WHAT YOU HAVE TO DO: Among the entries below, find the lines with the word "resource" and copy them.

(Source texts of formatted documents)
....

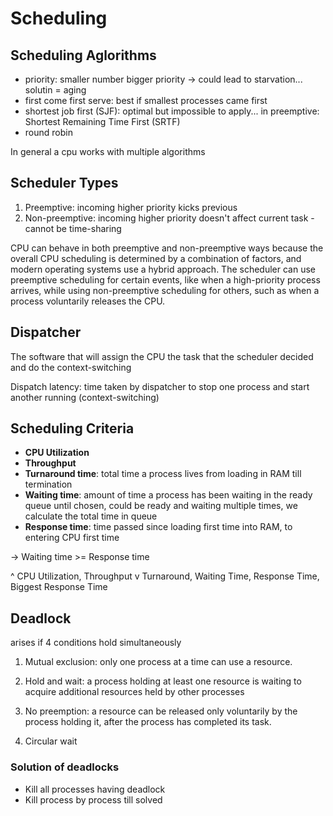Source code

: # Scheduling

## Scheduling Aglorithms

- priority: smaller number bigger priority -> could lead to starvation... solutin = aging
- first come first serve: best if smallest processes came first
- shortest job first (SJF): optimal but impossible to apply... in preemptive: Shortest Remaining Time First (SRTF)
- round robin

In general a cpu works with multiple algorithms

## Scheduler Types

1. Preemptive: incoming higher priority kicks previous
2. Non-preemptive: incoming higher priority doesn't affect current task - cannot be time-sharing

CPU can behave in both preemptive and non-preemptive ways because the overall CPU scheduling is determined by a combination of factors, and modern operating systems use a hybrid approach. The scheduler can use preemptive scheduling for certain events, like when a high-priority process arrives, while using non-preemptive scheduling for others, such as when a process voluntarily releases the CPU. 

## Dispatcher

The software that will assign the CPU the task that the scheduler decided and do the context-switching

Dispatch latency: time taken by dispatcher to stop one process and start another running (context-switching)

## Scheduling Criteria

- **CPU Utilization**
- **Throughput**
- **Turnaround time**: total time a process lives from loading in RAM till termination
- **Waiting time**: amount of time a process has been waiting in the ready queue until chosen, could be ready and waiting multiple times, we calculate the total time in queue
- **Response time**: time passed since loading first time into RAM, to entering CPU first time

-> Waiting time >= Response time

^ CPU Utilization, Throughput
v Turnaround, Waiting Time, Response Time, Biggest Response  Time 

## Deadlock

arises if 4 conditions hold simultaneously

1. Mutual exclusion: only one process at a time can use a resource.

2. Hold and wait: a process holding at least one resource is waiting to acquire additional resources held by other processes

3. No preemption: a resource can be released only voluntarily by the process holding it, after the process has completed its task.

4. Circular wait

### Solution of deadlocks

- Kill all processes having deadlock
- Kill process by process till solved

....

WRITTEN SOLUTION:
1. Mutual exclusion: only one process at a time can use a resource.
2. Hold and wait: a process holding at least one resource is waiting to acquire additional resources held by other processes
3. No preemption: a resource can be released only voluntarily by the process holding it, after the process has completed its task.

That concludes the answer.